- What needs to be done
In your copy of the data, omit the pictures and keep all else exactly as given.

——————————

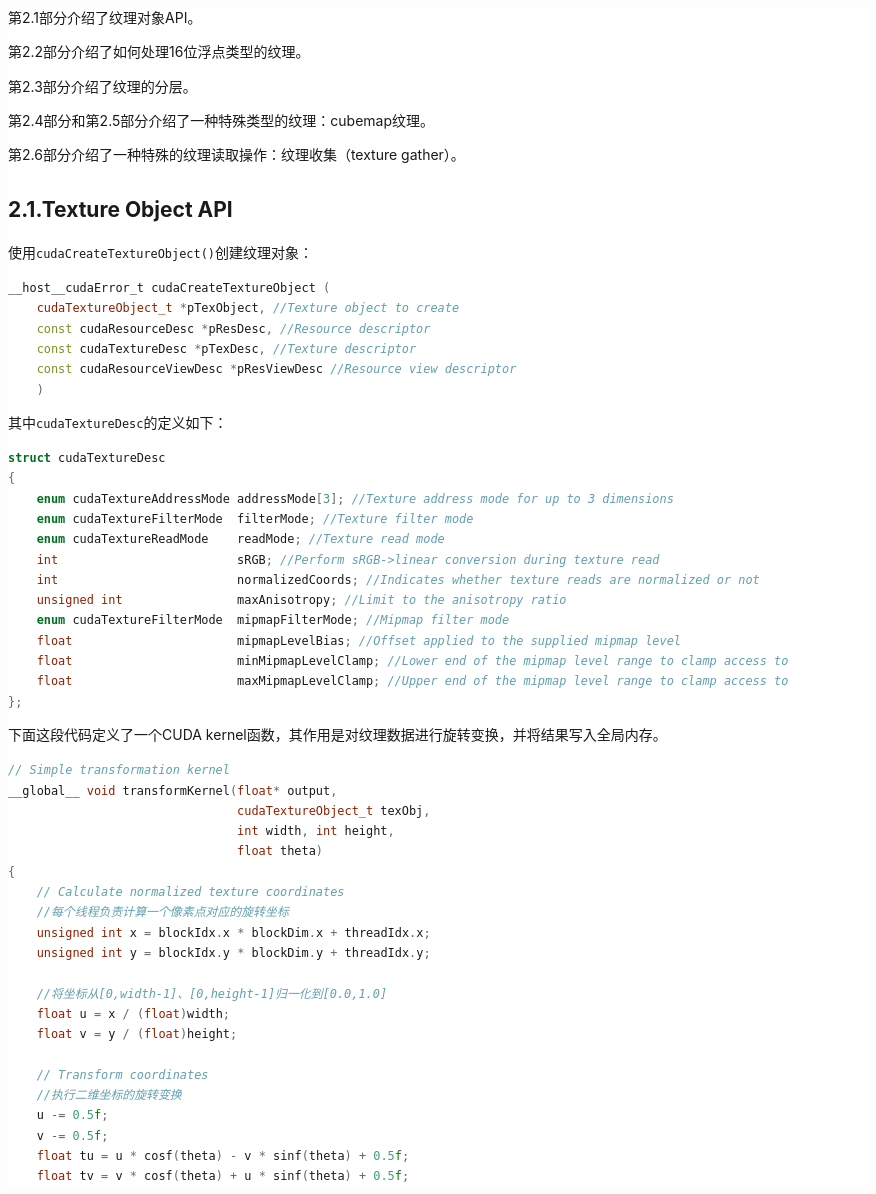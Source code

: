 第2.1部分介绍了纹理对象API。

第2.2部分介绍了如何处理16位浮点类型的纹理。

第2.3部分介绍了纹理的分层。

第2.4部分和第2.5部分介绍了一种特殊类型的纹理：cubemap纹理。

第2.6部分介绍了一种特殊的纹理读取操作：纹理收集（texture gather）。

## 2.1.Texture Object API

使用`cudaCreateTextureObject()`创建纹理对象：

```c++
__host__cudaError_t cudaCreateTextureObject (
    cudaTextureObject_t *pTexObject, //Texture object to create
    const cudaResourceDesc *pResDesc, //Resource descriptor
    const cudaTextureDesc *pTexDesc, //Texture descriptor
    const cudaResourceViewDesc *pResViewDesc //Resource view descriptor
    )
```

其中`cudaTextureDesc`的定义如下：

```c++
struct cudaTextureDesc
{
    enum cudaTextureAddressMode addressMode[3]; //Texture address mode for up to 3 dimensions
    enum cudaTextureFilterMode  filterMode; //Texture filter mode
    enum cudaTextureReadMode    readMode; //Texture read mode
    int                         sRGB; //Perform sRGB->linear conversion during texture read
    int                         normalizedCoords; //Indicates whether texture reads are normalized or not
    unsigned int                maxAnisotropy; //Limit to the anisotropy ratio
    enum cudaTextureFilterMode  mipmapFilterMode; //Mipmap filter mode
    float                       mipmapLevelBias; //Offset applied to the supplied mipmap level
    float                       minMipmapLevelClamp; //Lower end of the mipmap level range to clamp access to
    float                       maxMipmapLevelClamp; //Upper end of the mipmap level range to clamp access to
};
```

下面这段代码定义了一个CUDA kernel函数，其作用是对纹理数据进行旋转变换，并将结果写入全局内存。

```c++
// Simple transformation kernel
__global__ void transformKernel(float* output,
                                cudaTextureObject_t texObj,
                                int width, int height,
                                float theta)
{
    // Calculate normalized texture coordinates
    //每个线程负责计算一个像素点对应的旋转坐标
    unsigned int x = blockIdx.x * blockDim.x + threadIdx.x;
    unsigned int y = blockIdx.y * blockDim.y + threadIdx.y;

    //将坐标从[0,width-1]、[0,height-1]归一化到[0.0,1.0]
    float u = x / (float)width;
    float v = y / (float)height;

    // Transform coordinates
    //执行二维坐标的旋转变换
    u -= 0.5f;
    v -= 0.5f;
    float tu = u * cosf(theta) - v * sinf(theta) + 0.5f;
    float tv = v * cosf(theta) + u * sinf(theta) + 0.5f;
```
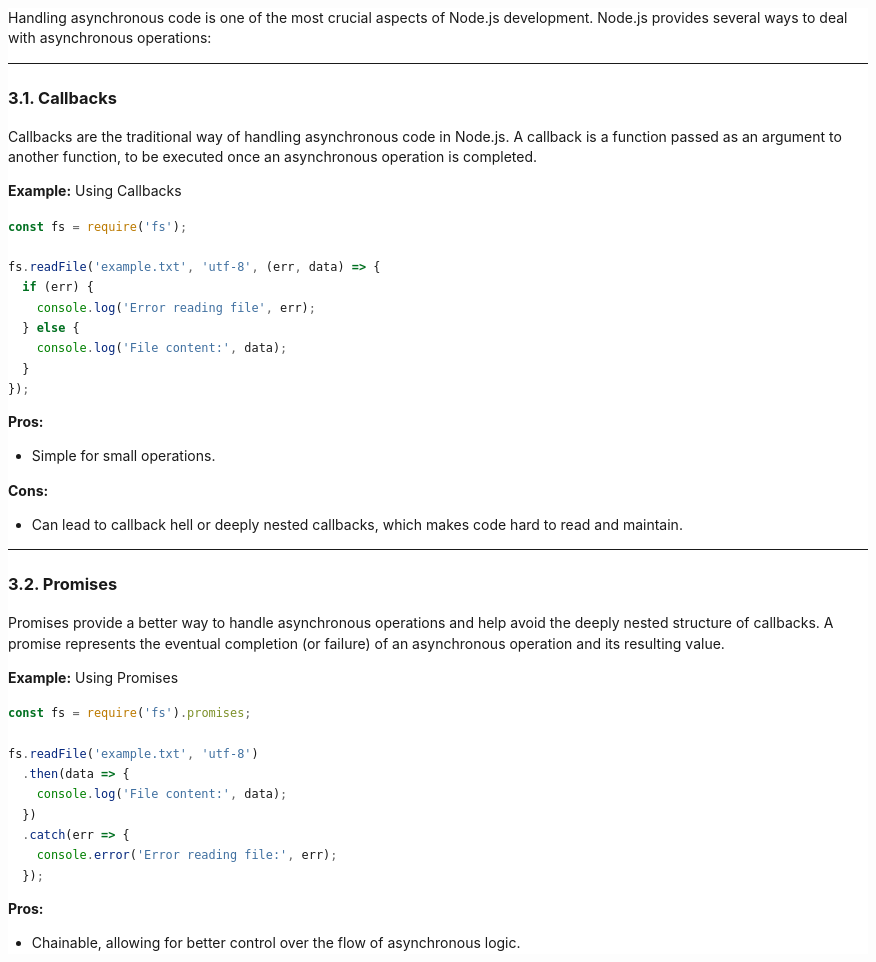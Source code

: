 Handling asynchronous code is one of the most crucial aspects of Node.js development. Node.js provides several ways to deal with asynchronous operations:

---

### 3.1. Callbacks

Callbacks are the traditional way of handling asynchronous code in Node.js. A callback is a function passed as an argument to another function, to be executed once an asynchronous operation is completed.

**Example:** Using Callbacks

```js
const fs = require('fs');

fs.readFile('example.txt', 'utf-8', (err, data) => {
  if (err) {
    console.log('Error reading file', err);
  } else {
    console.log('File content:', data);
  }
});
```

**Pros:**
- Simple for small operations.

**Cons:**

- Can lead to callback hell or deeply nested callbacks, which makes code hard to read and maintain.

---

### 3.2. Promises

Promises provide a better way to handle asynchronous operations and help avoid the deeply nested structure of callbacks. A promise represents the eventual completion (or failure) of an asynchronous operation and its resulting value.

**Example:** Using Promises

```js
const fs = require('fs').promises;

fs.readFile('example.txt', 'utf-8')
  .then(data => {
    console.log('File content:', data);
  })
  .catch(err => {
    console.error('Error reading file:', err);
  });
```

**Pros:**

- Chainable, allowing for better control over the flow of asynchronous logic.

——————————

- Final answer
Source code

: 第2.1部分介绍了纹理对象API。

第2.2部分介绍了如何处理16位浮点类型的纹理。

第2.3部分介绍了纹理的分层。

第2.4部分和第2.5部分介绍了一种特殊类型的纹理：cubemap纹理。

第2.6部分介绍了一种特殊的纹理读取操作：纹理收集（texture gather）。

## 2.1.Texture Object API

使用`cudaCreateTextureObject()`创建纹理对象：

```c++
__host__cudaError_t cudaCreateTextureObject (
    cudaTextureObject_t *pTexObject, //Texture object to create
    const cudaResourceDesc *pResDesc, //Resource descriptor
    const cudaTextureDesc *pTexDesc, //Texture descriptor
    const cudaResourceViewDesc *pResViewDesc //Resource view descriptor
    )
```

其中`cudaTextureDesc`的定义如下：

```c++
struct cudaTextureDesc
{
    enum cudaTextureAddressMode addressMode[3]; //Texture address mode for up to 3 dimensions
    enum cudaTextureFilterMode  filterMode; //Texture filter mode
    enum cudaTextureReadMode    readMode; //Texture read mode
    int                         sRGB; //Perform sRGB->linear conversion during texture read
    int                         normalizedCoords; //Indicates whether texture reads are normalized or not
    unsigned int                maxAnisotropy; //Limit to the anisotropy ratio
    enum cudaTextureFilterMode  mipmapFilterMode; //Mipmap filter mode
    float                       mipmapLevelBias; //Offset applied to the supplied mipmap level
    float                       minMipmapLevelClamp; //Lower end of the mipmap level range to clamp access to
    float                       maxMipmapLevelClamp; //Upper end of the mipmap level range to clamp access to
};
```

下面这段代码定义了一个CUDA kernel函数，其作用是对纹理数据进行旋转变换，并将结果写入全局内存。

```c++
// Simple transformation kernel
__global__ void transformKernel(float* output,
                                cudaTextureObject_t texObj,
                                int width, int height,
                                float theta)
{
    // Calculate normalized texture coordinates
    //每个线程负责计算一个像素点对应的旋转坐标
    unsigned int x = blockIdx.x * blockDim.x + threadIdx.x;
    unsigned int y = blockIdx.y * blockDim.y + threadIdx.y;

    //将坐标从[0,width-1]、[0,height-1]归一化到[0.0,1.0]
    float u = x / (float)width;
    float v = y / (float)height;

    // Transform coordinates
    //执行二维坐标的旋转变换
    u -= 0.5f;
    v -= 0.5f;
    float tu = u * cosf(theta) - v * sinf(theta) + 0.5f;
    float tv = v * cosf(theta) + u * sinf(theta) + 0.5f;
```
Source code

: Handling asynchronous code is one of the most crucial aspects of Node.js development. Node.js provides several ways to deal with asynchronous operations:

---

### 3.1. Callbacks

Callbacks are the traditional way of handling asynchronous code in Node.js. A callback is a function passed as an argument to another function, to be executed once an asynchronous operation is completed.

**Example:** Using Callbacks

```js
const fs = require('fs');

fs.readFile('example.txt', 'utf-8', (err, data) => {
  if (err) {
    console.log('Error reading file', err);
  } else {
    console.log('File content:', data);
  }
});
```

**Pros:**
- Simple for small operations.

**Cons:**

- Can lead to callback hell or deeply nested callbacks, which makes code hard to read and maintain.

---

### 3.2. Promises

Promises provide a better way to handle asynchronous operations and help avoid the deeply nested structure of callbacks. A promise represents the eventual completion (or failure) of an asynchronous operation and its resulting value.

**Example:** Using Promises

```js
const fs = require('fs').promises;

fs.readFile('example.txt', 'utf-8')
  .then(data => {
    console.log('File content:', data);
  })
  .catch(err => {
    console.error('Error reading file:', err);
  });
```

**Pros:**

- Chainable, allowing for better control over the flow of asynchronous logic.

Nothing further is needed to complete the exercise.